Saved entries
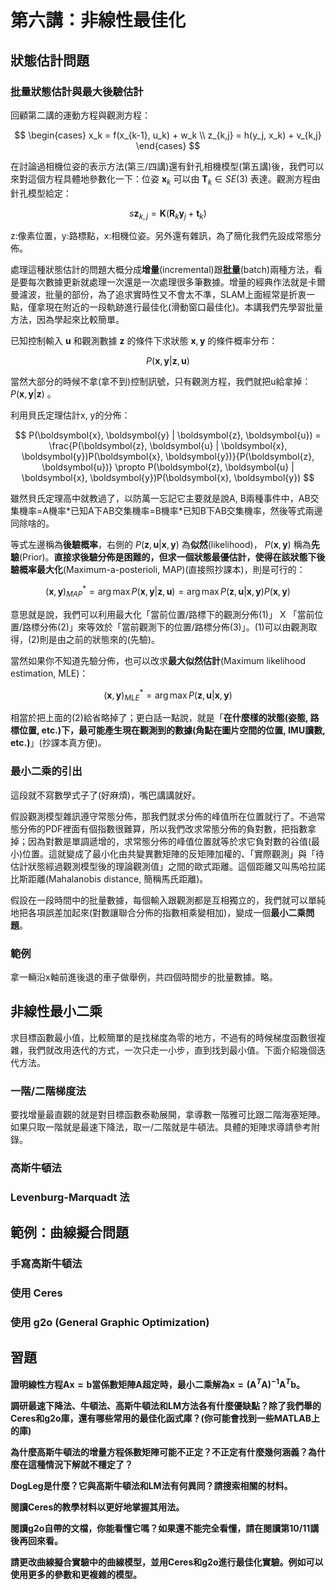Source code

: # 第六講：非線性最佳化

## 狀態估計問題

### 批量狀態估計與最大後驗估計

回顧第二講的運動方程與觀測方程：

$$
\begin{cases}
x_k = f(x_{k-1}, u_k) + w_k \\
z_{k,j} = h(y_j, x_k) + v_{k,j}
\end{cases}
$$

在討論過相機位姿的表示方法(第三/四講)還有針孔相機模型(第五講)後，我們可以來對這個方程具體地參數化一下：位姿 $\boldsymbol{x}_k$ 可以由 $\boldsymbol{T}_k \in SE(3)$ 表達。觀測方程由針孔模型給定：

$$
s\boldsymbol{z}_{k,j} = \boldsymbol{K}(\boldsymbol{R}_k \boldsymbol{y}_j + \boldsymbol{t}_k)
$$

z:像素位置，y:路標點，x:相機位姿。另外還有雜訊，為了簡化我們先設成常態分佈。

處理這種狀態估計的問題大概分成**增量**(incremental)跟**批量**(batch)兩種方法，看是要每次數據更新就處理一次還是一次處理很多筆數據。增量的經典作法就是卡爾曼濾波，批量的部份，為了追求實時性又不會太不準，SLAM上面經常是折衷一點，僅拿現在附近的一段軌跡進行最佳化(滑動窗口最佳化)。本講我們先學習批量方法，因為學起來比較簡單。

已知控制輸入 $\boldsymbol{u}$ 和觀測數據 $\boldsymbol{z}$ 的條件下求狀態 $\boldsymbol{x}, \boldsymbol{y}$ 的條件概率分布：

$$
P(\boldsymbol{x}, \boldsymbol{y} | \boldsymbol{z}, \boldsymbol{u})
$$

當然大部分的時候不拿(拿不到)控制訊號，只有觀測方程，我們就把u給拿掉： $P(\boldsymbol{x}, \boldsymbol{y} | \boldsymbol{z})$ 。

利用貝氏定理估計x, y的分佈：

$$
P(\boldsymbol{x}, \boldsymbol{y} | \boldsymbol{z}, \boldsymbol{u}) = \frac{P(\boldsymbol{z}, \boldsymbol{u} | \boldsymbol{x}, \boldsymbol{y})P(\boldsymbol{x}, \boldsymbol{y})}{P(\boldsymbol{z}, \boldsymbol{u})}
\propto P(\boldsymbol{z}, \boldsymbol{u} | \boldsymbol{x}, \boldsymbol{y})P(\boldsymbol{x}, \boldsymbol{y})
$$

雖然貝氏定理高中就教過了，以防萬一忘記它主要就是說A, B兩種事件中，AB交集機率=A機率\*已知A下AB交集機率=B機率\*已知B下AB交集機率，然後等式兩邊同除啥的。

等式左邊稱為**後驗概率**，右側的 $P(\boldsymbol{z}, \boldsymbol{u} | \boldsymbol{x}, \boldsymbol{y})$ 為**似然**(likelihood)， $P(\boldsymbol{x}, \boldsymbol{y})$ 稱為**先驗**(Prior)。**直接求後驗分佈是困難的，但求一個狀態最優估計，使得在該狀態下後驗概率最大化**(Maximum-a-posterioli, MAP)(直接照抄課本)，則是可行的：

$$
(\boldsymbol{x}, \boldsymbol{y})^*_{MAP} = \arg\max P(\boldsymbol{x}, \boldsymbol{y} | \boldsymbol{z}, \boldsymbol{u}) = \arg\max P(\boldsymbol{z}, \boldsymbol{u} | \boldsymbol{x}, \boldsymbol{y})P(\boldsymbol{x}, \boldsymbol{y})
$$

意思就是說，我們可以利用最大化「當前位置/路標下的觀測分佈(1)」 X 「當前位置/路標分佈(2)」來等效於「當前觀測下的位置/路標分佈(3)」。(1)可以由觀測取得，(2)則是由之前的狀態來的(先驗)。

當然如果你不知道先驗分佈，也可以改求**最大似然估計**(Maximum likelihood estimation, MLE)：

$$
(\boldsymbol{x}, \boldsymbol{y})^*_{MLE} = \arg\max P(\boldsymbol{z}, \boldsymbol{u} | \boldsymbol{x}, \boldsymbol{y})
$$

相當於把上面的(2)給省略掉了；更白話一點說，就是「**在什麼樣的狀態(姿態, 路標位置, etc.)下，最可能產生現在觀測到的數據(角點在圖片空間的位置, IMU讀數, etc.)**」(抄課本真方便)。

### 最小二乘的引出

這段就不寫數學式子了(好麻煩)，嘴巴講講就好。

假設觀測模型雜訊遵守常態分佈，那我們就求分佈的峰值所在位置就行了。不過常態分佈的PDF裡面有個指數很難算，所以我們改求常態分佈的負對數，把指數拿掉；因為對數是單調遞增的，求常態分佈的峰值位置就等於求它負對數的谷值(最小)位置。這就變成了最小化由共變異數矩陣的反矩陣加權的、「實際觀測」與「待估計狀態經過觀測模型後的理論觀測值」之間的歐式距離。這個距離又叫馬哈拉諾比斯距離(Mahalanobis distance, 簡稱馬氏距離)。

假設在一段時間中的批量數據，每個輸入跟觀測都是互相獨立的，我們就可以單純地把各項誤差加起來(對數讓聯合分佈的指數相乘變相加)，變成一個**最小二乘問題**。

### 範例

拿一輛沿x軸前進後退的車子做舉例，共四個時間步的批量數據。略。

## 非線性最小二乘

求目標函數最小值，比較簡單的是找梯度為零的地方，不過有的時候梯度函數很複雜，我們就改用迭代的方式，一次只走一小步，直到找到最小值。下面介紹幾個迭代方法。

### 一階/二階梯度法

要找增量最直觀的就是對目標函數泰勒展開，拿導數一階雅可比跟二階海塞矩陣。如果只取一階就是最速下降法，取一/二階就是牛頓法。具體的矩陣求導請參考附錄。

### 高斯牛頓法

### Levenburg-Marquadt 法

## 範例：曲線擬合問題

### 手寫高斯牛頓法

### 使用 Ceres

### 使用 g2o (General Graphic Optimization)

## 習題

**證明線性方程$\boldsymbol{Ax}=\boldsymbol{b}$當係數矩陣$\boldsymbol{A}$超定時，最小二乘解為$\boldsymbol{x} = (\boldsymbol{A}^T\boldsymbol{A})^{-1}\boldsymbol{A}^T\boldsymbol{b}。$**

**調研最速下降法、牛頓法、高斯牛頓法和LM方法各有什麼優缺點？除了我們舉的Ceres和g2o庫，還有哪些常用的最佳化函式庫？(你可能會找到一些MATLAB上的庫)**

**為什麼高斯牛頓法的增量方程係數矩陣可能不正定？不正定有什麼幾何涵義？為什麼在這種情況下解就不穩定了？**

**DogLeg是什麼？它與高斯牛頓法和LM法有何異同？請搜索相關的材料。**

**閱讀Ceres的教學材料以更好地掌握其用法。**

**閱讀g2o自帶的文檔，你能看懂它嗎？如果還不能完全看懂，請在閱讀第10/11講後再回來看。**

**請更改曲線擬合實驗中的曲線模型，並用Ceres和g2o進行最佳化實驗。例如可以使用更多的參數和更複雜的模型。**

### Exercise aim
Return only those lines of the records that contain the string "likelihood".

### Result for this task
等式左邊稱為**後驗概率**，右側的 $P(\boldsymbol{z}, \boldsymbol{u} | \boldsymbol{x}, \boldsymbol{y})$ 為**似然**(likelihood)， $P(\boldsymbol{x}, \boldsymbol{y})$ 稱為**先驗**(Prior)。**直接求後驗分佈是困難的，但求一個狀態最優估計，使得在該狀態下後驗概率最大化**(Maximum-a-posterioli, MAP)(直接照抄課本)，則是可行的：
當然如果你不知道先驗分佈，也可以改求**最大似然估計**(Maximum likelihood estimation, MLE)：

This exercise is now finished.